GOAL OF THE EXERCISE
Transcribe every record as it stands and set the images aside.

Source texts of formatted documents
—————

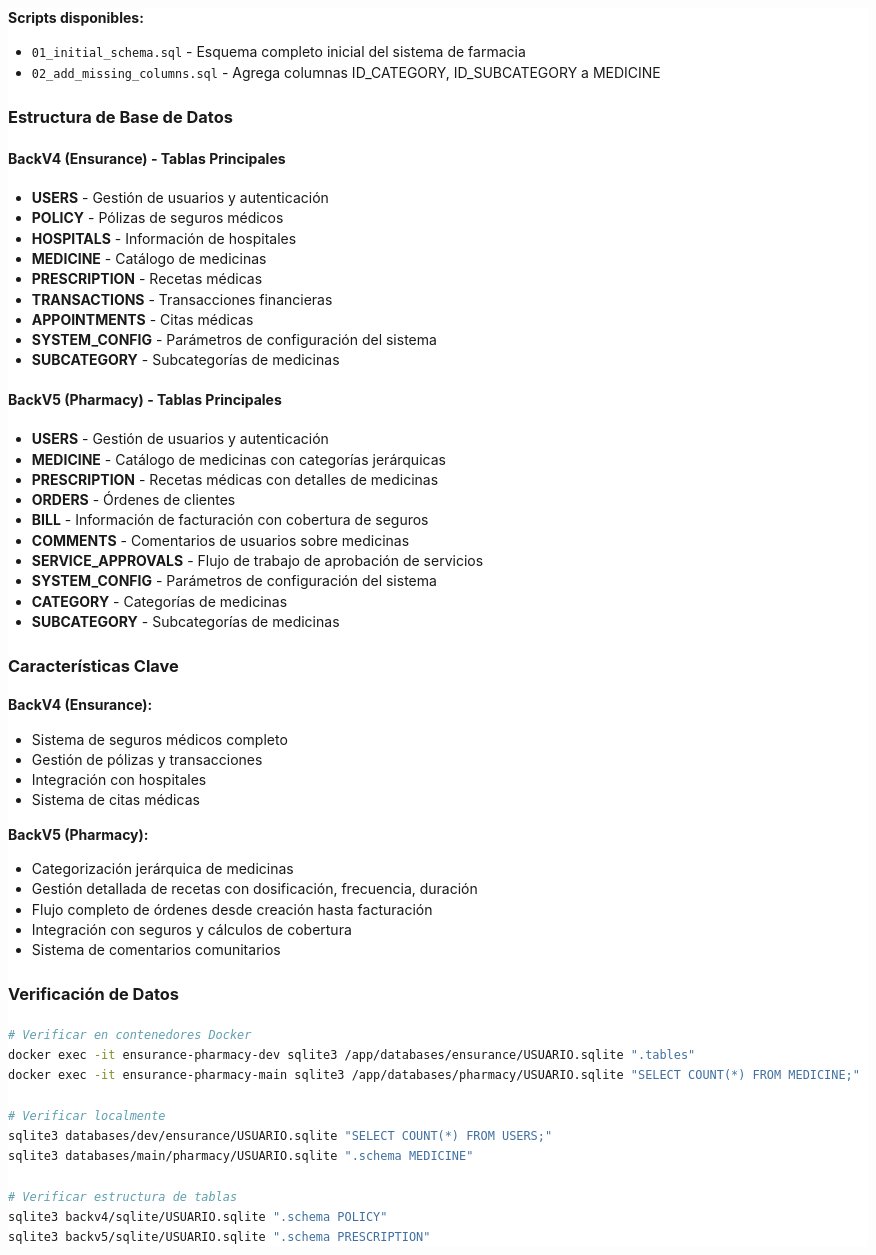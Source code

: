 **Scripts disponibles:**

- `01_initial_schema.sql` - Esquema completo inicial del sistema de farmacia
- `02_add_missing_columns.sql` - Agrega columnas ID_CATEGORY, ID_SUBCATEGORY a MEDICINE

### Estructura de Base de Datos

#### BackV4 (Ensurance) - Tablas Principales

- **USERS** - Gestión de usuarios y autenticación
- **POLICY** - Pólizas de seguros médicos
- **HOSPITALS** - Información de hospitales
- **MEDICINE** - Catálogo de medicinas
- **PRESCRIPTION** - Recetas médicas
- **TRANSACTIONS** - Transacciones financieras
- **APPOINTMENTS** - Citas médicas
- **SYSTEM_CONFIG** - Parámetros de configuración del sistema
- **SUBCATEGORY** - Subcategorías de medicinas

#### BackV5 (Pharmacy) - Tablas Principales

- **USERS** - Gestión de usuarios y autenticación
- **MEDICINE** - Catálogo de medicinas con categorías jerárquicas
- **PRESCRIPTION** - Recetas médicas con detalles de medicinas
- **ORDERS** - Órdenes de clientes
- **BILL** - Información de facturación con cobertura de seguros
- **COMMENTS** - Comentarios de usuarios sobre medicinas
- **SERVICE_APPROVALS** - Flujo de trabajo de aprobación de servicios
- **SYSTEM_CONFIG** - Parámetros de configuración del sistema
- **CATEGORY** - Categorías de medicinas
- **SUBCATEGORY** - Subcategorías de medicinas

### Características Clave

**BackV4 (Ensurance):**

- Sistema de seguros médicos completo
- Gestión de pólizas y transacciones
- Integración con hospitales
- Sistema de citas médicas

**BackV5 (Pharmacy):**

- Categorización jerárquica de medicinas
- Gestión detallada de recetas con dosificación, frecuencia, duración
- Flujo completo de órdenes desde creación hasta facturación
- Integración con seguros y cálculos de cobertura
- Sistema de comentarios comunitarios

### Verificación de Datos

```bash
# Verificar en contenedores Docker
docker exec -it ensurance-pharmacy-dev sqlite3 /app/databases/ensurance/USUARIO.sqlite ".tables"
docker exec -it ensurance-pharmacy-main sqlite3 /app/databases/pharmacy/USUARIO.sqlite "SELECT COUNT(*) FROM MEDICINE;"

# Verificar localmente
sqlite3 databases/dev/ensurance/USUARIO.sqlite "SELECT COUNT(*) FROM USERS;"
sqlite3 databases/main/pharmacy/USUARIO.sqlite ".schema MEDICINE"

# Verificar estructura de tablas
sqlite3 backv4/sqlite/USUARIO.sqlite ".schema POLICY"
sqlite3 backv5/sqlite/USUARIO.sqlite ".schema PRESCRIPTION"
```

—————

EXERCISE RESPONSE
Source code

: **Scripts disponibles:**

- `01_initial_schema.sql` - Esquema completo inicial del sistema de farmacia
- `02_add_missing_columns.sql` - Agrega columnas ID_CATEGORY, ID_SUBCATEGORY a MEDICINE

### Estructura de Base de Datos

#### BackV4 (Ensurance) - Tablas Principales

- **USERS** - Gestión de usuarios y autenticación
- **POLICY** - Pólizas de seguros médicos
- **HOSPITALS** - Información de hospitales
- **MEDICINE** - Catálogo de medicinas
- **PRESCRIPTION** - Recetas médicas
- **TRANSACTIONS** - Transacciones financieras
- **APPOINTMENTS** - Citas médicas
- **SYSTEM_CONFIG** - Parámetros de configuración del sistema
- **SUBCATEGORY** - Subcategorías de medicinas

#### BackV5 (Pharmacy) - Tablas Principales

- **USERS** - Gestión de usuarios y autenticación
- **MEDICINE** - Catálogo de medicinas con categorías jerárquicas
- **PRESCRIPTION** - Recetas médicas con detalles de medicinas
- **ORDERS** - Órdenes de clientes
- **BILL** - Información de facturación con cobertura de seguros
- **COMMENTS** - Comentarios de usuarios sobre medicinas
- **SERVICE_APPROVALS** - Flujo de trabajo de aprobación de servicios
- **SYSTEM_CONFIG** - Parámetros de configuración del sistema
- **CATEGORY** - Categorías de medicinas
- **SUBCATEGORY** - Subcategorías de medicinas

### Características Clave

**BackV4 (Ensurance):**

- Sistema de seguros médicos completo
- Gestión de pólizas y transacciones
- Integración con hospitales
- Sistema de citas médicas

**BackV5 (Pharmacy):**

- Categorización jerárquica de medicinas
- Gestión detallada de recetas con dosificación, frecuencia, duración
- Flujo completo de órdenes desde creación hasta facturación
- Integración con seguros y cálculos de cobertura
- Sistema de comentarios comunitarios

### Verificación de Datos

```bash
# Verificar en contenedores Docker
docker exec -it ensurance-pharmacy-dev sqlite3 /app/databases/ensurance/USUARIO.sqlite ".tables"
docker exec -it ensurance-pharmacy-main sqlite3 /app/databases/pharmacy/USUARIO.sqlite "SELECT COUNT(*) FROM MEDICINE;"

# Verificar localmente
sqlite3 databases/dev/ensurance/USUARIO.sqlite "SELECT COUNT(*) FROM USERS;"
sqlite3 databases/main/pharmacy/USUARIO.sqlite ".schema MEDICINE"

# Verificar estructura de tablas
sqlite3 backv4/sqlite/USUARIO.sqlite ".schema POLICY"
sqlite3 backv5/sqlite/USUARIO.sqlite ".schema PRESCRIPTION"
```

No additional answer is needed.